-------- Data for the task --------
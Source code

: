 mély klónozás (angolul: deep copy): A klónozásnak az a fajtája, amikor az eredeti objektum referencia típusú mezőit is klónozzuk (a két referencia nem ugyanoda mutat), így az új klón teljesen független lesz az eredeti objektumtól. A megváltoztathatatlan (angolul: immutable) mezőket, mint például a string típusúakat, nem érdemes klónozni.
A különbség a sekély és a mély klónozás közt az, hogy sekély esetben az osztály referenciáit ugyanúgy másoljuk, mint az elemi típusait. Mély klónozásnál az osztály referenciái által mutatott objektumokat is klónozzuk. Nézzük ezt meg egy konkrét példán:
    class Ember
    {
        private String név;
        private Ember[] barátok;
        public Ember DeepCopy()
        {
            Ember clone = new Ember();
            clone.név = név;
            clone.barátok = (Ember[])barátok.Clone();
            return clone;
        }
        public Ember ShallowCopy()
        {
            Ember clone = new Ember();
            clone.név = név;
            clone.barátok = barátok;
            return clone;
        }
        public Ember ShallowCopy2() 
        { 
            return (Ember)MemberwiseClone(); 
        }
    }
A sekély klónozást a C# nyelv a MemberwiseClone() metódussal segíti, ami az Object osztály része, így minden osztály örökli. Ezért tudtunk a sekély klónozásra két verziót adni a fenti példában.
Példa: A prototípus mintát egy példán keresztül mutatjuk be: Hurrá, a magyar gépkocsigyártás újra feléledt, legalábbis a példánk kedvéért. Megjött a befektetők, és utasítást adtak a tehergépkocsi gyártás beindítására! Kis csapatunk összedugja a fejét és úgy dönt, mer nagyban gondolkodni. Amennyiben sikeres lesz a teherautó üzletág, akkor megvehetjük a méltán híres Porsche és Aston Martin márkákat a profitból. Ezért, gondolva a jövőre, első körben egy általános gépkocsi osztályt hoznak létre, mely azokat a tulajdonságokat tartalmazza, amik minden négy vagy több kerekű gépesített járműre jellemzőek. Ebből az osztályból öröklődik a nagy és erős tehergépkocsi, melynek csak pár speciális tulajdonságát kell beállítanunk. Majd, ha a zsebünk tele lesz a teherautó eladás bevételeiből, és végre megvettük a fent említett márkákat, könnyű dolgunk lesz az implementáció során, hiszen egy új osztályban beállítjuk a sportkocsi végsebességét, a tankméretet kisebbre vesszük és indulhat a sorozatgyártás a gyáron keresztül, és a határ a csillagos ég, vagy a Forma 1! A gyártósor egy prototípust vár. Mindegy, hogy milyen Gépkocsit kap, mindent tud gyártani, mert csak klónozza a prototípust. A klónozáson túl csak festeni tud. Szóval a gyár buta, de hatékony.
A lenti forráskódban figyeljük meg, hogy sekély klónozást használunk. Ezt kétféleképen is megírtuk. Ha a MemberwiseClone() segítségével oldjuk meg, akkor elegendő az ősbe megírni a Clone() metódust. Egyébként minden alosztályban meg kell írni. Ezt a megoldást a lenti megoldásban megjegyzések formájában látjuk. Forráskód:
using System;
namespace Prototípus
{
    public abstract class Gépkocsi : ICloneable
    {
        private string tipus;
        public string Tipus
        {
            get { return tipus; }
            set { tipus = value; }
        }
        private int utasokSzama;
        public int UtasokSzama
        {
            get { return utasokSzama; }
--------
* **Action item**
Beginning with the line that holds "private string tipus;", please return every line through the end of the data, exactly as written.

* **Answer to the exercise**
        private string tipus;
        public string Tipus
        {
            get { return tipus; }
            set { tipus = value; }
        }
        private int utasokSzama;
        public int UtasokSzama
        {
            get { return utasokSzama; }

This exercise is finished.